Dopo la seconda guerra mondiale, è vero, i modelli economici di riferimento non si sono più interessati della questione. Per questo, la fase di ricostruzione dopo la crisi deve avvenire in modo organico, incorporando anche questi temi fondamentali per il futuro dell'umanità. Il problema principale riguarda le attività predatorie e discriminatorie che le istituzioni finanziarie possono perpetrare incondizionatamente a danno dell'ambiente. Le autorità devono iniziare a penalizzarle in modo efficace e la questione dell'inquinamento deve tornare ad essere un elemento fondamentale della teoria economica. Sono già stati studiati tutti gli elementi per farlo e, ripeto, un utilizzo diverso delle risorse deve essere al centro del progetto economico post-crisi. Keynes stesso sarebbe oggi arrivato a questa conclusione. 
 
 
- Nel suo ultimo articolo Joseph Stiglitz ripercorre i punti che anche Lei insieme al Prof. Varoufakis avete elaborato nella vostra “Modest Proposal” come ultima possibilità per salvare l'euro. Se la Germania ed i paesi del nord non dovessero accettare di applicarli, questa è la conclusione di Stiglitz, gli altri paesi dovrebbero uscire dalla moneta unica come unica possibilità per salvare il resto del progetto europeo. E' d'accordo?
 
Personalmente non sono favorevole alla dissoluzione della zona euro e sono per il suo mantenimento, ma in un riorientamento completo delle politiche dell'area valutaria. Ritengo, come il prof. Varoufakis con cui abbiamo stilato la “Modest Proposal”, che il prossimo passaggio per la zona euro debba essere la creazione di una specie di governo europeo che abbia l'autorità per portare a compimento una serie di cambiamenti. Riteniamo che quest'iniziativa potrebbe far uscire l'area dalla crisi, anche per i paesi maggiormente in difficoltà come Grecia, Portogallo, Spagna ed Italia.

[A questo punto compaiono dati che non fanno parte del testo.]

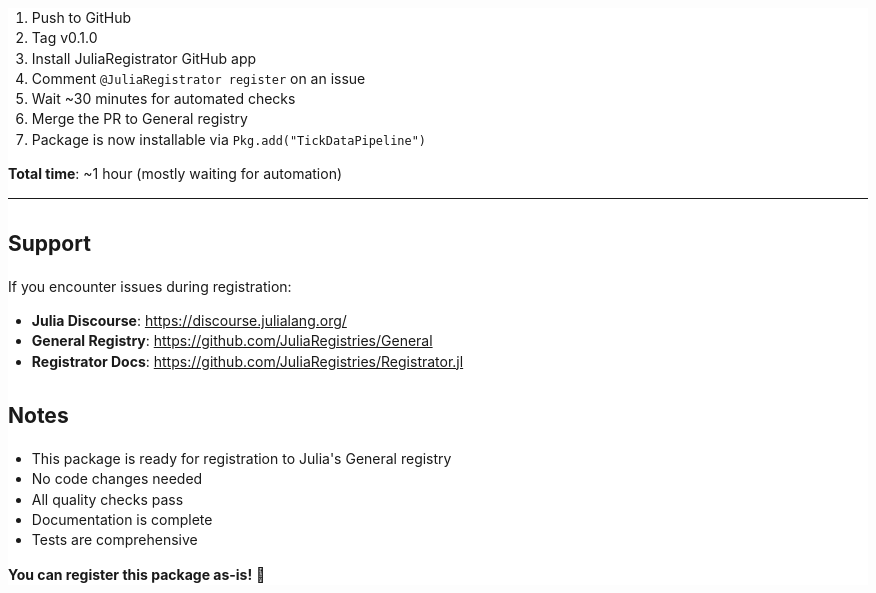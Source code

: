 1. Push to GitHub
2. Tag v0.1.0
3. Install JuliaRegistrator GitHub app
4. Comment `@JuliaRegistrator register` on an issue
5. Wait ~30 minutes for automated checks
6. Merge the PR to General registry
7. Package is now installable via `Pkg.add("TickDataPipeline")`

**Total time**: ~1 hour (mostly waiting for automation)

---

## Support

If you encounter issues during registration:
- **Julia Discourse**: https://discourse.julialang.org/
- **General Registry**: https://github.com/JuliaRegistries/General
- **Registrator Docs**: https://github.com/JuliaRegistries/Registrator.jl

## Notes

- This package is ready for registration to Julia's General registry
- No code changes needed
- All quality checks pass
- Documentation is complete
- Tests are comprehensive

**You can register this package as-is!** 🚀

Se questi cambiamenti non dovessero essere attuati, la pressione sarebbe tutta nei paesi forti del Nord, per aver impedito la creazione di strumenti che avrebbero invece potuto salvare il sistema. L'intransigenza del Nord Europa deve essere sfidato apertamente. Non penso che sia produttivo per i paesi del sud pensare oggi alla dissoluzione dell'euro, in una fase in cui possono ancora alterare le politiche economiche dell'Unione monetaria. Ne perdono di credibilità nella difficile fase negoziale.
 

- Quali sarebbero le prime misure che attuerebbe da ministro dell'economia italiano?
 
La questione più importante oggi per la leadership politica italiana è quella di coordinare insieme con gli altri paesi dell'euro-zona due passaggi chiave per il futuro del paese: in primo luogo, applicare gli elementi indicati dalla Modest Proposal – Unione bancaria, mutualizzazione dei debiti, un programma di investimenti massiccio ed un programma di solidarietà nell'emergenza sociale - per ridare alla zona euro stabilità. In secondo luogo, cambiare idea e direzione degli obiettivi fissati, pensando a rafforzare e non smantellare il sistema di Welfare in grado di proteggere le fasce più deboli della popolazione, le principali vittime della crisi in corso.